Antony Blinken a été élevé à Paris par un homme exceptionnel, l’avocat Samuel Pisar. À l’école, il est camarade de classe de Robert Malley. Par la suite, il rentre aux USA et devient néoconservateur. Il conçoit les Droits de l’homme comme une arme états-unienne et entend les exiger de tous, sauf de son propre pays.

L’Administration Biden accomplit ses premiers actes de Relations internationales.

Tout d’abord, le secrétaire d’État, Antony Blinken, participe par vidéoconférence à de nombreuses réunions internationales, assurant à chaque fois ses interlocuteurs que « l’Amérique est de retour ». Effectivement, les États-Unis reprennent position dans toutes les organisations intergouvernementales, à commencer par les Nations unies.

Les Nations unies

Dès sa prise de fonction, le président Biden avait annulé le retrait US de l’Accord de Paris et celui de l’Organisation mondiale de la Santé. Peu après, Anthony Blinken annonçait que son pays adhérait au Conseil des droits de l’homme et postulait à sa présidence. Plus encore : il fait campagne pour que seuls les États qu’il juge respectueux de ces droits puissent siéger dans ce Conseil.

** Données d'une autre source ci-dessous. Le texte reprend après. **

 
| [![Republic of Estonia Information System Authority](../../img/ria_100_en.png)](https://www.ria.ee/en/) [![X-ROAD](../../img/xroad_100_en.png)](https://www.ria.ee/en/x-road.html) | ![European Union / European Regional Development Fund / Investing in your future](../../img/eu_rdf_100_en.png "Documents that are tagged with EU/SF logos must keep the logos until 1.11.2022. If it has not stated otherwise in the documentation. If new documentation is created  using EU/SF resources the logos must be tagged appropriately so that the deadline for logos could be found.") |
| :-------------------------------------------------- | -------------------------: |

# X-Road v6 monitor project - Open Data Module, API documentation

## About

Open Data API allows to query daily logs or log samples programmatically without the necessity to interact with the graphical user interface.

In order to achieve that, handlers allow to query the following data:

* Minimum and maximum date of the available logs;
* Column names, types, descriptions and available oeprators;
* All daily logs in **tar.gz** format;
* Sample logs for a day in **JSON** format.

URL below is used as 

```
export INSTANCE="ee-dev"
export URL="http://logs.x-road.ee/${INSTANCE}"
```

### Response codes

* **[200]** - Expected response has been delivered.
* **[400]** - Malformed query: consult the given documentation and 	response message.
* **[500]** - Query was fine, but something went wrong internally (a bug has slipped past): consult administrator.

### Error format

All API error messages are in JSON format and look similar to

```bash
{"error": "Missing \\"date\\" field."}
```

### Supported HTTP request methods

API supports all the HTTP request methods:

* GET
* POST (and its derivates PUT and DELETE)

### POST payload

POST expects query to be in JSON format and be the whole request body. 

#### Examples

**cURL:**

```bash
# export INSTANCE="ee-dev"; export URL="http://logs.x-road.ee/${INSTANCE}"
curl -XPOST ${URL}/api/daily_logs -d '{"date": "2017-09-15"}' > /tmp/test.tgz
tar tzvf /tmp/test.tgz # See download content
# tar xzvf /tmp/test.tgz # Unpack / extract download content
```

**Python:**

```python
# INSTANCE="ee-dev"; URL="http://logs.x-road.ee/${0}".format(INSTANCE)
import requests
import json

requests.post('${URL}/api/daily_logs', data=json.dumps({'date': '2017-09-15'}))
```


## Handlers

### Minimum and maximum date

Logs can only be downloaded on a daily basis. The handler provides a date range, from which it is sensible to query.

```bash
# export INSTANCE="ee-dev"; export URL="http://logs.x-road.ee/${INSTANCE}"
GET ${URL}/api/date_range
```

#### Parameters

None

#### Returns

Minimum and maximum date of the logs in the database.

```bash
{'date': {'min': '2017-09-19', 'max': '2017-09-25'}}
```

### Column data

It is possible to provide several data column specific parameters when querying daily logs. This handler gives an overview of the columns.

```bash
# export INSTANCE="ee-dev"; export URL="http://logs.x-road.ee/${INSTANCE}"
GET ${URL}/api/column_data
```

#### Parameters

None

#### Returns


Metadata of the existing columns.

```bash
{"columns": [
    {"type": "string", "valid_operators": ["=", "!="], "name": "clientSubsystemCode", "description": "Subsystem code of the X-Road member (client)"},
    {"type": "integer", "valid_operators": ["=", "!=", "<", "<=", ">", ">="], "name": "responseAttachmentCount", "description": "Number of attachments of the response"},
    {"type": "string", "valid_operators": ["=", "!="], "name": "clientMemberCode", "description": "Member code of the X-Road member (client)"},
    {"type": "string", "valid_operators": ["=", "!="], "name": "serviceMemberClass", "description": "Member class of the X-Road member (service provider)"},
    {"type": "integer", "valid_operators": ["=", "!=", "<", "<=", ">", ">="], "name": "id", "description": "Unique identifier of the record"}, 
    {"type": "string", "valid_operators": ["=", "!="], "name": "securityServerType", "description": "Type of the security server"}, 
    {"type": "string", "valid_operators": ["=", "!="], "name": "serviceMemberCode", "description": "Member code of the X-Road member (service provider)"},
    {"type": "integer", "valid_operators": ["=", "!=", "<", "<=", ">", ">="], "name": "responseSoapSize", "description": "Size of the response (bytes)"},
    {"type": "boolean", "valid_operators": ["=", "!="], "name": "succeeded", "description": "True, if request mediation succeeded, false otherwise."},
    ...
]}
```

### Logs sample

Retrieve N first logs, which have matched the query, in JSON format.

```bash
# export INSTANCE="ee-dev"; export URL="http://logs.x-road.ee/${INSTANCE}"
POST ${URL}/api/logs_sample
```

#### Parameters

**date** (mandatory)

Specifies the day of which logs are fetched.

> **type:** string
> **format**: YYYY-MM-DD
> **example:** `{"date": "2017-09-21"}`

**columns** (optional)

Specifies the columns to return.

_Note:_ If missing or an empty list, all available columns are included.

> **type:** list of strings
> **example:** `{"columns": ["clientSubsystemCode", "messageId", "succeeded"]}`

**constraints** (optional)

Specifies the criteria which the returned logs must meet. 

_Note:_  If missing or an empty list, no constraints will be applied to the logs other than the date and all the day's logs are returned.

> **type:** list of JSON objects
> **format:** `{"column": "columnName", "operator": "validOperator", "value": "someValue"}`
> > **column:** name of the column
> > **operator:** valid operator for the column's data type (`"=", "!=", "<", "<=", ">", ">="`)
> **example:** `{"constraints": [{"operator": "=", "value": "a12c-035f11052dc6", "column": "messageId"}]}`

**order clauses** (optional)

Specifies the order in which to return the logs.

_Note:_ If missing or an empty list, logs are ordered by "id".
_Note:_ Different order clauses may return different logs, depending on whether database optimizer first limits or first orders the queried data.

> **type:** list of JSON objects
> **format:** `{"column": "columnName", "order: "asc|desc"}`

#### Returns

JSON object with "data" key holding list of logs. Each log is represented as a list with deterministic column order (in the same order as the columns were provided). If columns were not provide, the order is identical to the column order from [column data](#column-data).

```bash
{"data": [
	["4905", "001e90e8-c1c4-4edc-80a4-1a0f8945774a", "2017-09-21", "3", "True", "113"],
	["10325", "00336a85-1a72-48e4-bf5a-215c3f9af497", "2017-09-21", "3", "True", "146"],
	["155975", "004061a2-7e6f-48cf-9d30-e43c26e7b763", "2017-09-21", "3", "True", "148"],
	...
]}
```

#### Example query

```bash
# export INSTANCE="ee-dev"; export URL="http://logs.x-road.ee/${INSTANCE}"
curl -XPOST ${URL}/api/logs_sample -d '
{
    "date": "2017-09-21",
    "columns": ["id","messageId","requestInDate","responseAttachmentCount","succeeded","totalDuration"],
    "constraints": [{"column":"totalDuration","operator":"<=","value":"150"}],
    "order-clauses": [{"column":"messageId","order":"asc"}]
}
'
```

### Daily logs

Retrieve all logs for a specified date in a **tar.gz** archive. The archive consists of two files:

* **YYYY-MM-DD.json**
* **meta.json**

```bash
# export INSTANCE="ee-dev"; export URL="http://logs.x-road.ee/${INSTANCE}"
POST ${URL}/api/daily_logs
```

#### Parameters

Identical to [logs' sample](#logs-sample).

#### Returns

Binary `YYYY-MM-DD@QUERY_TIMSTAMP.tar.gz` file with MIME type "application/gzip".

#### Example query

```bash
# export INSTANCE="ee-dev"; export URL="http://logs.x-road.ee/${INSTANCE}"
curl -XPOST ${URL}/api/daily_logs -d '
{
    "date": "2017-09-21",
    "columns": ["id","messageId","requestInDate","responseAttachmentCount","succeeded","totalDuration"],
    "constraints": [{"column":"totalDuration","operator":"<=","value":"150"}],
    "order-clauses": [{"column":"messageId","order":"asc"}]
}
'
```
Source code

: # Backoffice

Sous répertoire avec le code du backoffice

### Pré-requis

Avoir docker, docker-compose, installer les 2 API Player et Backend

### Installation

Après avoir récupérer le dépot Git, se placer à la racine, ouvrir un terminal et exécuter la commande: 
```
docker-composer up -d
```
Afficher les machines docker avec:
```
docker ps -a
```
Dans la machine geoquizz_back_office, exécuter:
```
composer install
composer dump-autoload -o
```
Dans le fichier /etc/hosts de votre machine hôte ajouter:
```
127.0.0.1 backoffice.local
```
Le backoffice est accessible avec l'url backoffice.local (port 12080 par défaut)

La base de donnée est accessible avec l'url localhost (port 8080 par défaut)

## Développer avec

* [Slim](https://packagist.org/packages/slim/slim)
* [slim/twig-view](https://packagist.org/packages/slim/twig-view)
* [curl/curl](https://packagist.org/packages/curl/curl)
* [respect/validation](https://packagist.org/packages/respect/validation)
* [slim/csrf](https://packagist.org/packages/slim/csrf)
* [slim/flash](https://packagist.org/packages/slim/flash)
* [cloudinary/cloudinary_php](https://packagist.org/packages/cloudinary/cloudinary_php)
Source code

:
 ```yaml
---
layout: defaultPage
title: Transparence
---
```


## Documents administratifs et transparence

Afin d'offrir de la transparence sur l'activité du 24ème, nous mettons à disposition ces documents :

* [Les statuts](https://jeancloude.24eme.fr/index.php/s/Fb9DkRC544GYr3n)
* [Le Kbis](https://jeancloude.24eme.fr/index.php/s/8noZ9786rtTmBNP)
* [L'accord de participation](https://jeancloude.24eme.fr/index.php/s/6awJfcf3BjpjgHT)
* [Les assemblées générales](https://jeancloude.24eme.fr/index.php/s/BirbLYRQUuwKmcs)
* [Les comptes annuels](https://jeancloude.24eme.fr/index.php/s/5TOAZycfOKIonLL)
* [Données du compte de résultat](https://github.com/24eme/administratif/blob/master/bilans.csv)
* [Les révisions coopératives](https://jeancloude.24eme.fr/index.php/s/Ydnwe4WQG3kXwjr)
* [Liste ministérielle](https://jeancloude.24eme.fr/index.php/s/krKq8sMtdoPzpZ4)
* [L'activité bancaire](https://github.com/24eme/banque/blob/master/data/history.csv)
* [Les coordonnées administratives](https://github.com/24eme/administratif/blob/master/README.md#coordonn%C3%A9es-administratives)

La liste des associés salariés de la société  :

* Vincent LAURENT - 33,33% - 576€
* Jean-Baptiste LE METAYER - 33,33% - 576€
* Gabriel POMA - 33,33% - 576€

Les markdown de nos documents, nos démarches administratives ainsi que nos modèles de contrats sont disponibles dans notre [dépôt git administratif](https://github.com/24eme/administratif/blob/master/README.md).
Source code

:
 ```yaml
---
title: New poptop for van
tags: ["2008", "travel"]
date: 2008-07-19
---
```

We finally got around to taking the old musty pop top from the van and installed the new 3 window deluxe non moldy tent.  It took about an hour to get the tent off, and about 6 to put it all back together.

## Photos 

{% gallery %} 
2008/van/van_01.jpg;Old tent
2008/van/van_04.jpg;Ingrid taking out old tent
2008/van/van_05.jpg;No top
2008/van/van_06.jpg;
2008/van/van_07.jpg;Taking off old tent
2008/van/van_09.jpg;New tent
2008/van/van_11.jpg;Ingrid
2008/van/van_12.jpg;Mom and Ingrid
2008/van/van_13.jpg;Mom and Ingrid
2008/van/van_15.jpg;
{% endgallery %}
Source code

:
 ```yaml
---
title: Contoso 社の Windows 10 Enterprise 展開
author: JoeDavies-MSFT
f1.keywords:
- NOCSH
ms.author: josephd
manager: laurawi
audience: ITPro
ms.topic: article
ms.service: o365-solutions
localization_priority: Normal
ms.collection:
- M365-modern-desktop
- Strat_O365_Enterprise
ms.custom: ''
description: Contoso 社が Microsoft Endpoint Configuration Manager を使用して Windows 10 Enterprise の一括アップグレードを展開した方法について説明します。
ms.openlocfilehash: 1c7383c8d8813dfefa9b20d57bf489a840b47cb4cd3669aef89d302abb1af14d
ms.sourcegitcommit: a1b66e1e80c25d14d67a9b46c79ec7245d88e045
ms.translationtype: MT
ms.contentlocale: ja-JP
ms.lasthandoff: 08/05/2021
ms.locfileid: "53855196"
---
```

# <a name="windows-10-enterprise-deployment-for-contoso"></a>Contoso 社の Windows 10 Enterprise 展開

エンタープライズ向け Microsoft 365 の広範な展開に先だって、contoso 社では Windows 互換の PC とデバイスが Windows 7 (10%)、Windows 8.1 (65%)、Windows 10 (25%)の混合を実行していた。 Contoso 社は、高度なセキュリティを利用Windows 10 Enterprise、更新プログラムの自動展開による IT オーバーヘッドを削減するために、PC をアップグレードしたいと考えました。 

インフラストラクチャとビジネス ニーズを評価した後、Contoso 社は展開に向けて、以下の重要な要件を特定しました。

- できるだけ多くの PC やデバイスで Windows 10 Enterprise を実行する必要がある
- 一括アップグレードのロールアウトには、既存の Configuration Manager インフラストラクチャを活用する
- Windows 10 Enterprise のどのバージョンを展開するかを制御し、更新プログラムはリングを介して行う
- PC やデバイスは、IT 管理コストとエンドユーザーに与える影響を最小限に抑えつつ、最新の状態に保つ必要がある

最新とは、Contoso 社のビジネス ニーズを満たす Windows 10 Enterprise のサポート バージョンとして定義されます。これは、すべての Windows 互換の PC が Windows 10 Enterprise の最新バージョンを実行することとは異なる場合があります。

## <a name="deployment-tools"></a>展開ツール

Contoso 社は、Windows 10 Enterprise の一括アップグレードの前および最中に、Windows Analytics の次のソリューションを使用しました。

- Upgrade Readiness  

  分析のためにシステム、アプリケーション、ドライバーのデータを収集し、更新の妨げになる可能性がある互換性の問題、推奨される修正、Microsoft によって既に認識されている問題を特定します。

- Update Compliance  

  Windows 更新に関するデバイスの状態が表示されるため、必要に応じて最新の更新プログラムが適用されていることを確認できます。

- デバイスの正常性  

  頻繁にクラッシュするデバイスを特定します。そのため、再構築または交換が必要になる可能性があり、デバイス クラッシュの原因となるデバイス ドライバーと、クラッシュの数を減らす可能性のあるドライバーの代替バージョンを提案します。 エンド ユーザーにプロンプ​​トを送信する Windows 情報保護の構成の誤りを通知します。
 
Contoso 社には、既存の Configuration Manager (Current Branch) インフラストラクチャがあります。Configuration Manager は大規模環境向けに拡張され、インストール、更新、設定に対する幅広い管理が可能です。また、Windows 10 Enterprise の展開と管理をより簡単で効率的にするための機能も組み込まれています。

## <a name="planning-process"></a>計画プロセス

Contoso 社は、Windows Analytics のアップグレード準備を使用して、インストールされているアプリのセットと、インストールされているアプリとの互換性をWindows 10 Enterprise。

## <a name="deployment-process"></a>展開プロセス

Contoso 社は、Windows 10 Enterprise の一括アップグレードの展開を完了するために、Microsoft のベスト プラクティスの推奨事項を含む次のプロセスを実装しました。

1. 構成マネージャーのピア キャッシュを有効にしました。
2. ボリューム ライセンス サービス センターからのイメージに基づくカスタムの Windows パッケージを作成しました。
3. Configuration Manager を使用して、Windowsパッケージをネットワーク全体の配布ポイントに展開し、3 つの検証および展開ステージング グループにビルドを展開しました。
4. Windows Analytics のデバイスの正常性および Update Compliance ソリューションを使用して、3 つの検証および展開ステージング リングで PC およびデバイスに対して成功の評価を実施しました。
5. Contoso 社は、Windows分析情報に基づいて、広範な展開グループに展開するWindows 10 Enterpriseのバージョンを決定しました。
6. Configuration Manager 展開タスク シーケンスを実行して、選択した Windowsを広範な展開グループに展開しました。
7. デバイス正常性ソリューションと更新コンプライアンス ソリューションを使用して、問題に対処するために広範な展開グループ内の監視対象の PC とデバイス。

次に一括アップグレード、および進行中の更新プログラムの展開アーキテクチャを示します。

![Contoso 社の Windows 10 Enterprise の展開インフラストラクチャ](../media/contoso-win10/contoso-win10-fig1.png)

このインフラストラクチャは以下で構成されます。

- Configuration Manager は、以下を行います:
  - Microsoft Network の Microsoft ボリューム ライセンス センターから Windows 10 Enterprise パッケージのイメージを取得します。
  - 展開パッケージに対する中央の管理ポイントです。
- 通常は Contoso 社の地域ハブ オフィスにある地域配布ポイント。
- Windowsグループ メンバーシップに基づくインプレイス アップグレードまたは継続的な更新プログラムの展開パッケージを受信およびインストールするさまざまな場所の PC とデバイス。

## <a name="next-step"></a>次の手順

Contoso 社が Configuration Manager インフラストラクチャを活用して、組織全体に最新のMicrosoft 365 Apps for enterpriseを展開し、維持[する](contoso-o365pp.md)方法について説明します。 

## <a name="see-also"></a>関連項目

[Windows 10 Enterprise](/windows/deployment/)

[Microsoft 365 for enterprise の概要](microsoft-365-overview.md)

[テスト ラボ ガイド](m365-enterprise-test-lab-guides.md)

Ces décisions appellent plusieurs remarques :

Accords de Paris

 Le retrait US des Accords de Paris était fondé sur le fait que les travaux du GIEC n’étaient aucunement scientifiques, mais politiques, puisqu’il s’agit en réalité d’une assemblée de hauts-fonctionnaires disposant de conseillers scientifiques. Ils ont abouti à, certes beaucoup de promesses, mais en réalité à un seul résultat concret : l’adoption d’un droit international à polluer géré par la Bourse de Chicago. Or cette Bourse a été créée par le vice-président Al Gore et ses statuts ont été rédigés par le futur président Barack Obama. L’administration Trump n’a jamais contesté les évolutions du climat, mais a soutenu que d’autres explications étaient possibles plutôt que l’émission industrielle de gaz à effet de serre, par exemple la théorie géophysique formulée par Milutin Milanković.
 Le retour des États-Unis dans les accords de Paris a semé l’effroi parmi les personnels et entreprises du gaz et pétrole de schiste US. L’Administration Biden est fermement décidée à interdire rapidement les voitures à essence par exemple. Cette décision n’aura pas seulement un impact sur l’emploi aux USA, mais aussi sur leur politique extérieure puisqu’ils étaient devenus le premier exportateur mondial de pétrole.

OMS

 Le retrait US de l’OMS était motivé par le rôle de premier plan qu’y joue la Chine. Le directeur général actuel, le Dr. Tedros Adhanom Ghebreyesus, est un membre du Front de libération du peuple du Tigray (pro-chinois). Il a d’ailleurs joué parallèlement à sa fonction onusienne un rôle central dans l’approvisionnement en armes de la rébellion du Tigray.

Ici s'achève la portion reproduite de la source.